Multiple command injection vulnerabilities exist in Palo Alto Networks PAN-OS software, potentially enabling an authenticated administrator to bypass system restrictions and execute arbitrary commands as a root user (CVE-2026-0261). Exploitation requires access to the PAN-OS CLI or Web UI. The vulnerabilities affect PA-Series, VM-Series firewalls, and Panorama (virtual and M-Series) running vulnerable PAN-OS versions. Cloud NGFW and Prisma Access are not affected. Patches are scheduled to be released by May 28, 2026. This vulnerability could allow an attacker with administrative access to gain complete control of the affected system, potentially leading to data breaches, system compromise, or denial of service.

Attack Chain

1. An attacker gains administrative access to the PAN-OS CLI or Web UI. This could be through stolen credentials, social engineering, or other means.
2. The attacker identifies an input field or command within the PAN-OS CLI or Web UI that is vulnerable to command injection.
3. The attacker crafts a malicious input string containing shell metacharacters and a command to be executed.
4. The attacker submits the malicious input through the vulnerable field or command.
5. The PAN-OS software improperly neutralizes the special elements within the input string.
6. The PAN-OS software executes the attacker-controlled command as the root user.
7. The attacker leverages the root privileges to install malware, modify system configurations, or exfiltrate sensitive data.

Impact

Successful exploitation of CVE-2026-0261 could allow an attacker with administrative privileges to execute arbitrary commands as root on the affected PAN-OS device. This could lead to complete system compromise, data breaches, or denial of service. The severity of the impact is concentrated on the affected device, with high confidentiality, integrity, and availability risks.

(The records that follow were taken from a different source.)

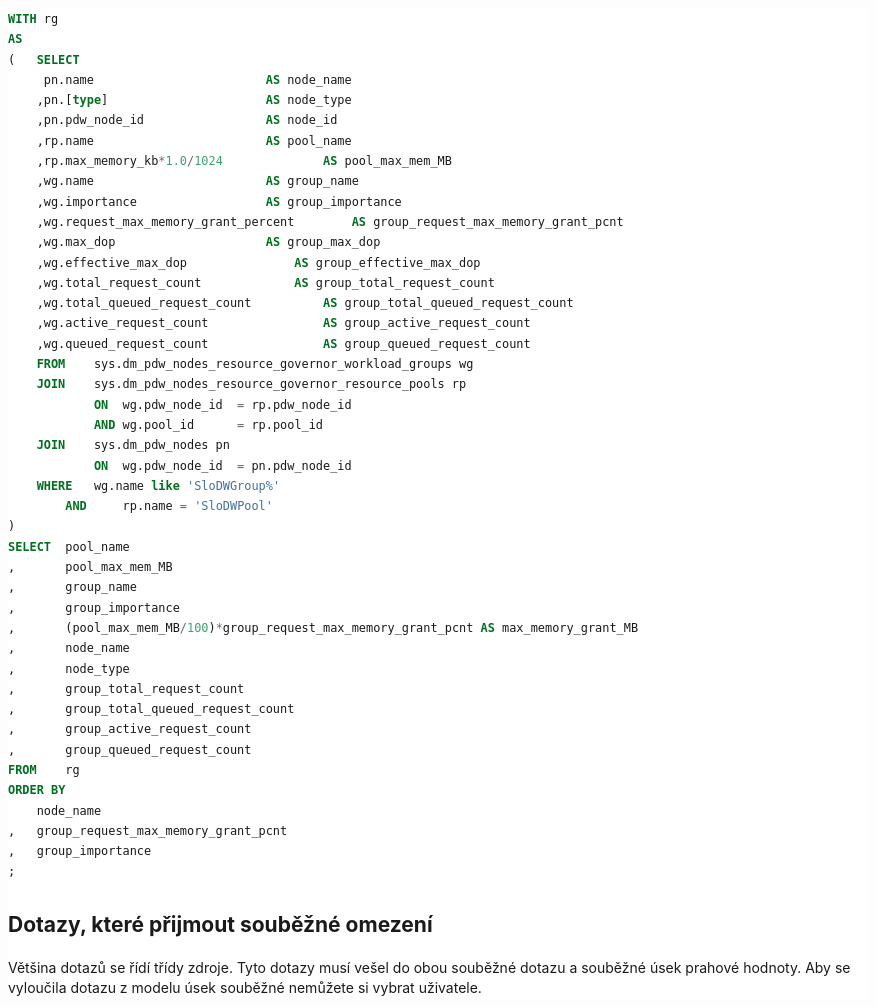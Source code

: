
 ```sql
WITH rg
AS
(   SELECT  
     pn.name                        AS node_name
    ,pn.[type]                      AS node_type
    ,pn.pdw_node_id                 AS node_id
    ,rp.name                        AS pool_name
    ,rp.max_memory_kb*1.0/1024              AS pool_max_mem_MB
    ,wg.name                        AS group_name
    ,wg.importance                  AS group_importance
    ,wg.request_max_memory_grant_percent        AS group_request_max_memory_grant_pcnt
    ,wg.max_dop                     AS group_max_dop
    ,wg.effective_max_dop               AS group_effective_max_dop
    ,wg.total_request_count             AS group_total_request_count
    ,wg.total_queued_request_count          AS group_total_queued_request_count
    ,wg.active_request_count                AS group_active_request_count
    ,wg.queued_request_count                AS group_queued_request_count
    FROM    sys.dm_pdw_nodes_resource_governor_workload_groups wg
    JOIN    sys.dm_pdw_nodes_resource_governor_resource_pools rp    
            ON  wg.pdw_node_id  = rp.pdw_node_id
            AND wg.pool_id      = rp.pool_id
    JOIN    sys.dm_pdw_nodes pn
            ON  wg.pdw_node_id  = pn.pdw_node_id
    WHERE   wg.name like 'SloDWGroup%'
        AND     rp.name = 'SloDWPool'
)
SELECT  pool_name
,       pool_max_mem_MB
,       group_name
,       group_importance
,       (pool_max_mem_MB/100)*group_request_max_memory_grant_pcnt AS max_memory_grant_MB
,       node_name
,       node_type
,       group_total_request_count
,       group_total_queued_request_count
,       group_active_request_count
,       group_queued_request_count
FROM    rg
ORDER BY
    node_name
,   group_request_max_memory_grant_pcnt
,   group_importance
;
```

## <a name="queries-that-honor-concurrency-limits"></a>Dotazy, které přijmout souběžné omezení

Většina dotazů se řídí třídy zdroje. Tyto dotazy musí vešel do obou souběžné dotazu a souběžné úsek prahové hodnoty. Aby se vyloučila dotazu z modelu úsek souběžné nemůžete si vybrat uživatele.


[Zabezpečení databáze aplikace SQL datový sklad]: ./sql-data-warehouse-overview-manage-security.md
[Opětovné vytvoření indexy zlepšit kvalitu segmentu]: ./sql-data-warehouse-tables-index.md#rebuilding-indexes-to-improve-segment-quality
[Zabezpečení databáze aplikace SQL datový sklad]: ./sql-data-warehouse-overview-manage-security.md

Palo Alto Networks is not aware of any malicious exploitation of these issues.

Recommendation

• Upgrade to the fixed versions of PAN-OS as specified in the Palo Alto Networks advisory for CVE-2026-0261. Specifically, upgrade PAN-OS 12.1 to >= 12.1.4-h5 or >= 12.1.7, PAN-OS 11.2 to >= 11.2.4-h17, >= 11.2.7-h13, >= 11.2.10-h6 or >= 11.2.12, PAN-OS 11.1 to >= 11.1.4-h33, >= 11.1.6-h32, >= 11.1.7-h6, >= 11.1.10-h25, >= 11.1.13-h5 or >= 11.1.15 and PAN-OS 10.2 to >= 10.2.7-h34, >= 10.2.10-h36, >= 10.2.13-h21, >= 10.2.16-h7 or >= 10.2.18-h6.
• Restrict CLI access to a limited group of administrators as recommended in the Palo Alto Networks advisory and documentation.
• Restrict access to the management web interface to only trusted internal IP addresses to mitigate the risk as per Palo Alto Networks’ best practice deployment guidelines, as described in the linked LIVEcommunity article and technical documentation.
• Enable Threat IDs 510017, 510018 and 510024 to block attacks and Threat IDs 510021, 510025 and 510026 to detect attacks from Applications and Threats content version 9100-10044 and later.